Task instructions:
Copy each line of the records that contains the word "arrays".

Provided data:

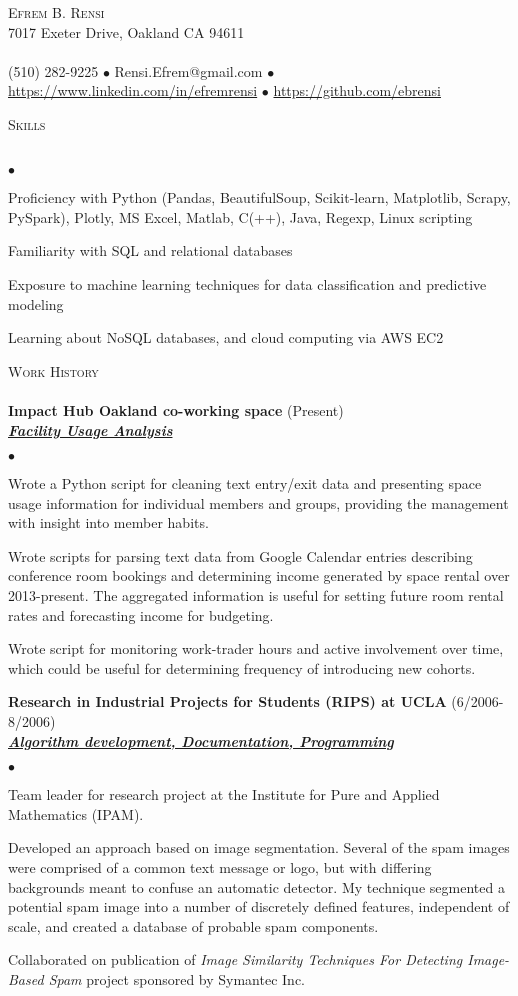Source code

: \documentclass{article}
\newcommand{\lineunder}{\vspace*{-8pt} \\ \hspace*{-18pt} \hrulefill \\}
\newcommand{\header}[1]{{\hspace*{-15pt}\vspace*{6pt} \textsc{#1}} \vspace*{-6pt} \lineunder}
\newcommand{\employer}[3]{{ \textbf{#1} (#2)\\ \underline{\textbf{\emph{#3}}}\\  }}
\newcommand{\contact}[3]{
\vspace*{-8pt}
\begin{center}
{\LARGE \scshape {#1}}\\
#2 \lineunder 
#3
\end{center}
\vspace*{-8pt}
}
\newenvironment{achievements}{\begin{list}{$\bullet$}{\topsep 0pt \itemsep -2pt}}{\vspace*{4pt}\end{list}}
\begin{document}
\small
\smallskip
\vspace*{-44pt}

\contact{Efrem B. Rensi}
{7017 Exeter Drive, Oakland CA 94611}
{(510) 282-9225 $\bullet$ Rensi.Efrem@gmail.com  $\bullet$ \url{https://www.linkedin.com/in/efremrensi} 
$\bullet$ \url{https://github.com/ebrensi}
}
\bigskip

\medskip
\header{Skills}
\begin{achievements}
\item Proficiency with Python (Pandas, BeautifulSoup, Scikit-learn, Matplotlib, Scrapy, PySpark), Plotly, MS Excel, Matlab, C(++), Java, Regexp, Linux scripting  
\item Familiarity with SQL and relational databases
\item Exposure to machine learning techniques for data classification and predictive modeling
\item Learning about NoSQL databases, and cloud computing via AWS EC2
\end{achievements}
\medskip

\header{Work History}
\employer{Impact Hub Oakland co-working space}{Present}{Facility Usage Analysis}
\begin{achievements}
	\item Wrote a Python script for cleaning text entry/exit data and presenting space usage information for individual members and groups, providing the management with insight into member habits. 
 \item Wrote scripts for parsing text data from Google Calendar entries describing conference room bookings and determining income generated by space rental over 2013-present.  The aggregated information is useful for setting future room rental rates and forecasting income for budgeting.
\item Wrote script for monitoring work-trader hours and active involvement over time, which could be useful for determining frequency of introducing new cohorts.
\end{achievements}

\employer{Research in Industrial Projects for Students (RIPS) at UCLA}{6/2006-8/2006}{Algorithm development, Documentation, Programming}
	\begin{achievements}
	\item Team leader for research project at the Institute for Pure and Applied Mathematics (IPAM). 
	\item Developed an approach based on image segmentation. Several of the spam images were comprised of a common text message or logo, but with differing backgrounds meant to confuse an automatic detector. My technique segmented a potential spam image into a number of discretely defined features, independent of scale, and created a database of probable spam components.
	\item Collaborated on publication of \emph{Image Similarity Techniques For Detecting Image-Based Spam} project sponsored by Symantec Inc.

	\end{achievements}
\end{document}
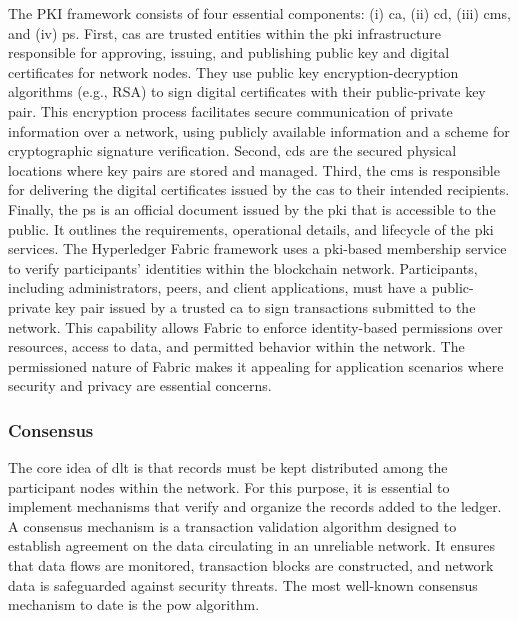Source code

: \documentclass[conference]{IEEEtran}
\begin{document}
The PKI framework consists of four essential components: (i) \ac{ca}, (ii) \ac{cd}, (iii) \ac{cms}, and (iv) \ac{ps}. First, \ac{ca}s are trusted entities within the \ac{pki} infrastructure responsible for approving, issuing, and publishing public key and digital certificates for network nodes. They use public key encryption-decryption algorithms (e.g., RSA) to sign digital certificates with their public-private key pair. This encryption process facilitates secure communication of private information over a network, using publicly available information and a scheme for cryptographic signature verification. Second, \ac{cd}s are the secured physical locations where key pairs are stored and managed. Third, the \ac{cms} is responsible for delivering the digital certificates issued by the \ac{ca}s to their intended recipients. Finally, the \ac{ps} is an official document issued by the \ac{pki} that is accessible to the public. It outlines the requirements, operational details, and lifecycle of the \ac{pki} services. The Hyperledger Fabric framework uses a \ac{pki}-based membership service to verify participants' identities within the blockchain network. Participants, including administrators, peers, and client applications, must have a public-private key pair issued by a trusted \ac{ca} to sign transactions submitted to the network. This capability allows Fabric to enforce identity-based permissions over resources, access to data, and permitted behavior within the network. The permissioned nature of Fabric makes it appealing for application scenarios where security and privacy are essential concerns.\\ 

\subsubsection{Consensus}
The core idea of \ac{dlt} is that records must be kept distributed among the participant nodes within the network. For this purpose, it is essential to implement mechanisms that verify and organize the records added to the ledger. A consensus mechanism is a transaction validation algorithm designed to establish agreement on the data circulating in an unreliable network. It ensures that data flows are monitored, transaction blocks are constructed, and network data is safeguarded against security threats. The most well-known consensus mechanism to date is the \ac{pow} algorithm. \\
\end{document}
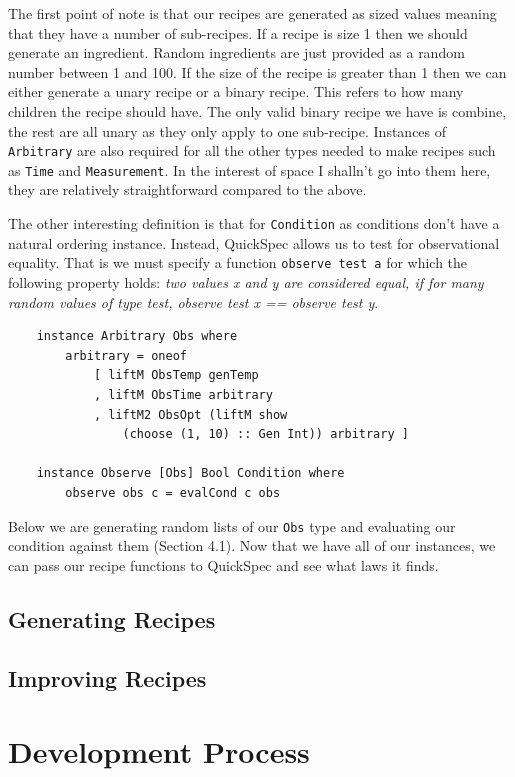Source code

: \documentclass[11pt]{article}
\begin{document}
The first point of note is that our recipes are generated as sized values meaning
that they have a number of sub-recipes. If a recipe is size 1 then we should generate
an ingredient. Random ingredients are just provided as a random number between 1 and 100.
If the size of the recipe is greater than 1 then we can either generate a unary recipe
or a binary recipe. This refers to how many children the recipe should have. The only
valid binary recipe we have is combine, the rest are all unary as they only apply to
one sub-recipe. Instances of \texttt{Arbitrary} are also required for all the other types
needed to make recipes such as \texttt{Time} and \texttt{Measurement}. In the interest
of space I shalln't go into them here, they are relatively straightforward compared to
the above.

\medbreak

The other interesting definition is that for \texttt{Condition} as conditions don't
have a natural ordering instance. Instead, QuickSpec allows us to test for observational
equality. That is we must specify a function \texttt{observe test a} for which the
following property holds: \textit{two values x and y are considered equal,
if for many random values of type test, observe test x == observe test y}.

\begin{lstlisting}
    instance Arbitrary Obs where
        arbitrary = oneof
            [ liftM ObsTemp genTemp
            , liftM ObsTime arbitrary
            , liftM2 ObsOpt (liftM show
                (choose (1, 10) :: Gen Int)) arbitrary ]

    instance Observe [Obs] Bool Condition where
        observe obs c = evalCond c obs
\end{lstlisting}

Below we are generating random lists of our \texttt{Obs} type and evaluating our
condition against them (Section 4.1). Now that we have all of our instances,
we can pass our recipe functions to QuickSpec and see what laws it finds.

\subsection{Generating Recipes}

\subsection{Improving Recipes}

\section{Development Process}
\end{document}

---

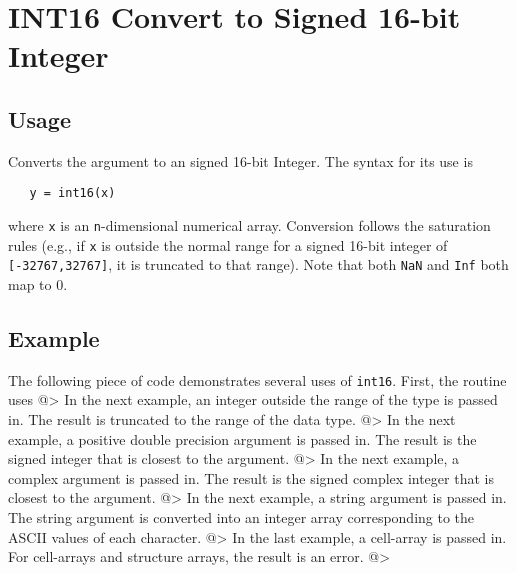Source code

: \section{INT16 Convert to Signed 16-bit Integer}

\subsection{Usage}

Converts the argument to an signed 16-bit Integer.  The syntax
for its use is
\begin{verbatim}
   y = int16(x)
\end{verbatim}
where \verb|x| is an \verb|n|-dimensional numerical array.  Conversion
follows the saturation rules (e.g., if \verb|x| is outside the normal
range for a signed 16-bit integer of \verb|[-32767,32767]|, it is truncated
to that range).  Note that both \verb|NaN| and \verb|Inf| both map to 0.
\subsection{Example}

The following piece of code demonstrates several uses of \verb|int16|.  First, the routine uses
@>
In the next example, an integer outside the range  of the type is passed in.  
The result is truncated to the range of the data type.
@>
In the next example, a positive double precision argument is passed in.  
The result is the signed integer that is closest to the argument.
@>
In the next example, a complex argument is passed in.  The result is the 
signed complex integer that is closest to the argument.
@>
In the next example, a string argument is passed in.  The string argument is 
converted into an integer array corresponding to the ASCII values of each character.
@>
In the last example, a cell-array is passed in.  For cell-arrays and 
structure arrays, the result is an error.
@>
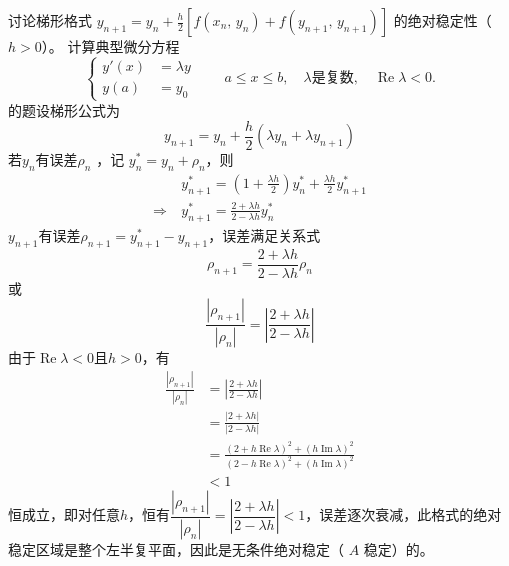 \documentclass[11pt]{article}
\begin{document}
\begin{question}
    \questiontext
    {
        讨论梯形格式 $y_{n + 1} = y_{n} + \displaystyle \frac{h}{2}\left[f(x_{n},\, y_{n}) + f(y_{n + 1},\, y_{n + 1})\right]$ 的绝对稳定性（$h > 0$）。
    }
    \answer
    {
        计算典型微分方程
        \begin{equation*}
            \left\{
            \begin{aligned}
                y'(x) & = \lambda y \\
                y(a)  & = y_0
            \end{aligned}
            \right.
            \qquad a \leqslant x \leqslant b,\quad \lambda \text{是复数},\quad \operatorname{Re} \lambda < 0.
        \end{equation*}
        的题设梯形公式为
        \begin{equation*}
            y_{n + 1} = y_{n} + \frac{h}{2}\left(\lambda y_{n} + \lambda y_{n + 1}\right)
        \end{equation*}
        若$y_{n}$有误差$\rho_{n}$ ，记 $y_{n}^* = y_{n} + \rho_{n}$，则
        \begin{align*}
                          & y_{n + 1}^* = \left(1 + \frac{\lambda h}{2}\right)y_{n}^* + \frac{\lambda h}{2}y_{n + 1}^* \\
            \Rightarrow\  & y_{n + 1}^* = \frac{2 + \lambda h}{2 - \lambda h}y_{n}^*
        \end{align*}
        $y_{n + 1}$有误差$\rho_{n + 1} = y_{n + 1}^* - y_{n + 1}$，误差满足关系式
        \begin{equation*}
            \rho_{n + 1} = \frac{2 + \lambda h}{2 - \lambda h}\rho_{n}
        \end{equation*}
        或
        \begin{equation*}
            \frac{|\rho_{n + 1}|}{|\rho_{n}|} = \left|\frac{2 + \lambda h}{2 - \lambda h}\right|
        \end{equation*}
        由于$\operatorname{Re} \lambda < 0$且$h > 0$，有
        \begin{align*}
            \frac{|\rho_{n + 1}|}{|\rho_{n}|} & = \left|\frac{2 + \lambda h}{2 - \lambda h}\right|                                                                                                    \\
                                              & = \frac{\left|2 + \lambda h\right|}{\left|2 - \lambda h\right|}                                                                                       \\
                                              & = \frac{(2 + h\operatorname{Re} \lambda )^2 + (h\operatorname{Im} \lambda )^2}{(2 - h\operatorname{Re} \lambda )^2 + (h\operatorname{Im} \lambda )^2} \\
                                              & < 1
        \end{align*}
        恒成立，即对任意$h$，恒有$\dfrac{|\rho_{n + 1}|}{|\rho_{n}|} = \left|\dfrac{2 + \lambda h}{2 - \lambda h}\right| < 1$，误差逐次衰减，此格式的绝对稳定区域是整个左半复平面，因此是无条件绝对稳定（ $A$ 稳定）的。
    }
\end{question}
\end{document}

---

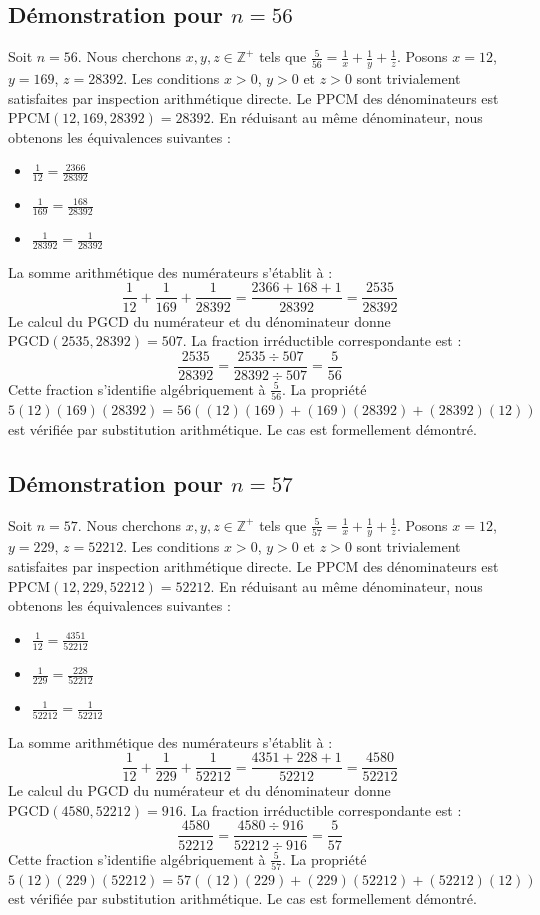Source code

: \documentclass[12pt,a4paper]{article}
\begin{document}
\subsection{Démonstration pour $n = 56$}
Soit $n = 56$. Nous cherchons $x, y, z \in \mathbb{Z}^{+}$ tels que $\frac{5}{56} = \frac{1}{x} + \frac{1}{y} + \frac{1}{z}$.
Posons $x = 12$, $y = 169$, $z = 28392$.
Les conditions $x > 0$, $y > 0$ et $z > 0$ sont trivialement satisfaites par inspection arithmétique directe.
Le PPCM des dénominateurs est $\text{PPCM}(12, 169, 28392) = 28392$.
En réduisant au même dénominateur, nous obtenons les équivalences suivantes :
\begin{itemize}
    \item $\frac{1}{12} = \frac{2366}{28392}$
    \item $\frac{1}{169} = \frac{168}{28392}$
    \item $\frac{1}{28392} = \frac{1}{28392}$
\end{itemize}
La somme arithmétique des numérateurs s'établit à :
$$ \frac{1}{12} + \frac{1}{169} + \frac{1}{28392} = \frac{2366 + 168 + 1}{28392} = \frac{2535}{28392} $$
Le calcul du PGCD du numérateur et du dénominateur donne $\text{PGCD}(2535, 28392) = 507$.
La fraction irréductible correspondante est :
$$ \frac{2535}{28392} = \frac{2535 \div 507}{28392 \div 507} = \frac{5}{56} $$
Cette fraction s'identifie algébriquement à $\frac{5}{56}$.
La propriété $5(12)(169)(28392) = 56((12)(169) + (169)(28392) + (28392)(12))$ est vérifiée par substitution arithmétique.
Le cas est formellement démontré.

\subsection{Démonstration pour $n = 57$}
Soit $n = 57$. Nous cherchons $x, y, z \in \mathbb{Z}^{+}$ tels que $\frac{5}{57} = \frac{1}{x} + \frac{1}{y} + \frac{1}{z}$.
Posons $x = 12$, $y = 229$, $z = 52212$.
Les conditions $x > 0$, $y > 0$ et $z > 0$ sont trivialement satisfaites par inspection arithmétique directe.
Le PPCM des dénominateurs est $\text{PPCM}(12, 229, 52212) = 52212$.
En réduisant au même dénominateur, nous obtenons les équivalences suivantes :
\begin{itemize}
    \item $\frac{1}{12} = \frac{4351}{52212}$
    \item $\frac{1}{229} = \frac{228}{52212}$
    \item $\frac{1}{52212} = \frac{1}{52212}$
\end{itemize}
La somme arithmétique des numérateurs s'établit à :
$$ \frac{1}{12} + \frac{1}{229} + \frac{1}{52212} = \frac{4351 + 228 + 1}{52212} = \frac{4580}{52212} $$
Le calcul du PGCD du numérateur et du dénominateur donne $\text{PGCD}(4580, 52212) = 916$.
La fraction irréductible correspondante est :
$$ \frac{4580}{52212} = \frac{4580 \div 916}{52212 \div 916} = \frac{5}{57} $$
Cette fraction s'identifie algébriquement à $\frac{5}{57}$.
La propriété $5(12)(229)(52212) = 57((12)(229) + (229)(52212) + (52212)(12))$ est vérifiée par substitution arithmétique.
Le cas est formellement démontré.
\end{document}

Output:
In the last example, a cell-array is passed in.  For cell-arrays and 
structure arrays, the result is an error.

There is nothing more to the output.